AMSTERDAM, Dec 10 (Reuters) - The Dutch economy is in worse condition than originally believed, the country’s central bank said on Monday, forecasting that it will now shrink over the coming year.
The budget deficit will also exceed the European Union’s 3 percent limit in 2013, according to the bank.
Both forecasts pose a challenge to Prime Minister Mark Rutte’s newly elected government, which is imposing nearly 30 billion euros of austerity measures agreed earlier this year.
The bank said in its semi-annual economic outlook the deficit is expected to fall to 3.5 percent of gross domestic product next year from 4.1 percent this year. This was an increase from previous forecasts of 2.9 percent, however.
Similarly, it chopped its forecast for economic growth in 2013 to -0.6 percent from +0.6 percent.

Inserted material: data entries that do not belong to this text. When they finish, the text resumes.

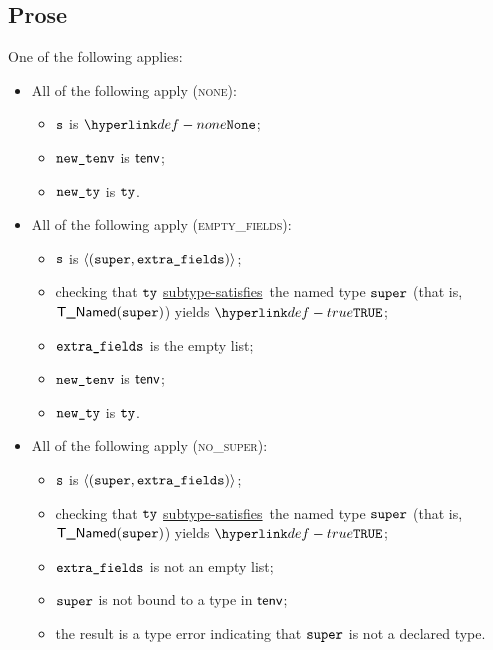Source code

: \documentclass{book}
\newcommand\ProseOrTypeError[0]{\ProseTerminateAs{\TypeErrorConfig}}
\newcommand\subtypesatisfies[0]{\hyperlink{def-subtypesatisfies}{subtype-satisfies}}
\begin{document}
\subsection{Prose}
One of the following applies:
\begin{itemize}
  \item All of the following apply (\textsc{none}):
  \begin{itemize}
    \item $\texttt{s}$ is $\None$;
    \item $\texttt{new\_tenv}$ is $\textsf{tenv}$;
    \item $\texttt{new\_ty}$ is $\texttt{ty}$.
  \end{itemize}

  \item All of the following apply (\textsc{empty\_fields}):
  \begin{itemize}
    \item $\texttt{s}$ is $\langle(\texttt{super}, \texttt{extra\_fields})\rangle$;
    \item checking that $\texttt{ty}$ \subtypesatisfies\ the named type $\texttt{super}$ (that is, \\ $\textsf{T\_Named}(\texttt{super})$) yields
          $\True$\ProseOrTypeError;
    \item $\texttt{extra\_fields}$ is the empty list;
    \item $\texttt{new\_tenv}$ is $\textsf{tenv}$;
    \item $\texttt{new\_ty}$ is $\texttt{ty}$.
  \end{itemize}

  \item All of the following apply (\textsc{no\_super}):
  \begin{itemize}
    \item $\texttt{s}$ is $\langle(\texttt{super}, \texttt{extra\_fields})\rangle$;
    \item checking that $\texttt{ty}$ \subtypesatisfies\ the named type $\texttt{super}$ (that is, \\ $\textsf{T\_Named}(\texttt{super})$) yields
          $\True$\ProseOrTypeError;
    \item $\texttt{extra\_fields}$ is not an empty list;
    \item $\texttt{super}$ is not bound to a type in $\textsf{tenv}$;
    \item the result is a type error indicating that $\texttt{super}$ is not a declared type.
  \end{itemize}


\end{itemize}
\end{document}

Growth is expected to resume in 2014, with an expansion of 1 percent, it said, although again this was a cut in forecast from 1.2 percent.

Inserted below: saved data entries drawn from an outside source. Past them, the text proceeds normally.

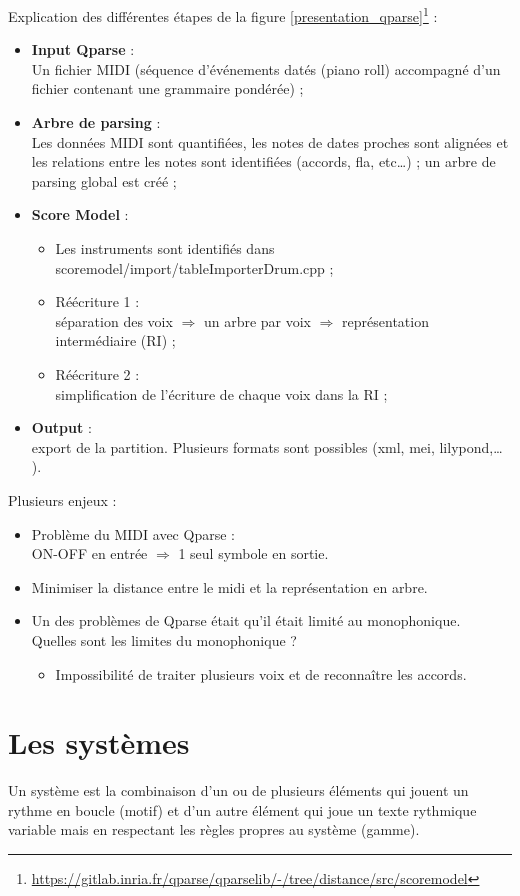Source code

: Explication des différentes étapes de la figure \ref{presentation_qparse}\footnote{\url{https://gitlab.inria.fr/qparse/qparselib/-/tree/distance/src/scoremodel}} :
\begin{itemize}
	\item \textbf{Input Qparse} :\\
	Un fichier MIDI (séquence d’événements datés (piano roll) accompagné d’un fichier contenant une grammaire pondérée) ;
	\item \textbf{Arbre de parsing} :\\
	Les données MIDI sont quantifiées, les notes de dates proches sont alignées et les relations entre les notes sont identifiées (accords, fla, etc…) ; un arbre de parsing global est créé ;
	\item \textbf{Score Model} :
	\begin{itemize}
		\item Les instruments sont identifiés dans scoremodel/import/tableImporterDrum.cpp ;
		\item Réécriture 1 :\\
		séparation des voix $\Rightarrow$ un arbre par voix $\Rightarrow$ représentation intermédiaire (RI) ;
		\item Réécriture 2 :\\
		simplification de l’écriture de chaque voix dans la RI ;
	\end{itemize}
    \item \textbf{Output} :\\
    export de la partition. Plusieurs formats sont possibles (xml, mei, lilypond,… ).\\
\end{itemize}
Plusieurs enjeux :
\begin{itemize}
	\item Problème du MIDI avec Qparse :\\
	ON-OFF en entrée $\Rightarrow$ 1 seul symbole en sortie.
	\item Minimiser la distance entre le midi et la représentation en arbre.
	\item Un des problèmes de Qparse était qu’il était limité au monophonique.\\
	Quelles sont les limites du monophonique ?
	\begin{itemize}
		\item Impossibilité de traiter plusieurs voix et de reconnaître les accords.
	\end{itemize}
\end{itemize}
\section{Les systèmes}
\label{systemes_methodes}
Un système est la combinaison d’un ou de plusieurs éléments qui jouent un rythme en boucle (motif) et d’un autre élément qui joue un texte rythmique variable mais en respectant les règles propres au système (gamme).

The Netherlands is the euro zone’s fifth-largest economy. Although part of the core, it is suffering from a drop in house prices, a building slump, falling consumer spending and investments, government austerity measures, lower exports, and the euro zone debt crisis.
It contracted 1.1 percent in the third quarter compared with the preceding period, worse than the economies of Spain, Portugal, and Italy in that period, Eurostat data showed last month, while unemployment has risen to a 15-year high.
The Liberal-Labour coalition government has fallen in popularity since announcing a 16 billion euro ($20.7 billion) austerity package in October.
It has led to a rise in opinion polls for both the anti-establishment Freedom Party, led by anti-Islam politician Geert Wilders, and for the far-left Socialist Party.
The central bank said the euro zone’s debt crisis remained a major threat for the Netherlands.
“The European debt crisis is far from resolved and still poses the biggest downside risk to the economic outlook,” the it said.
Rating agency Moody’s has warned of potential downgrades for the triple-A rated Netherlands, Germany and Luxembourg because of the debt crisis. It singled out the weak economic outlook, and high mortgage debts in the Netherlands.
The central bank expected house prices to be more than 21 percent lower in 2014 compared with a peak in 2008. House prices have already fallen more than 16 percent since the peak.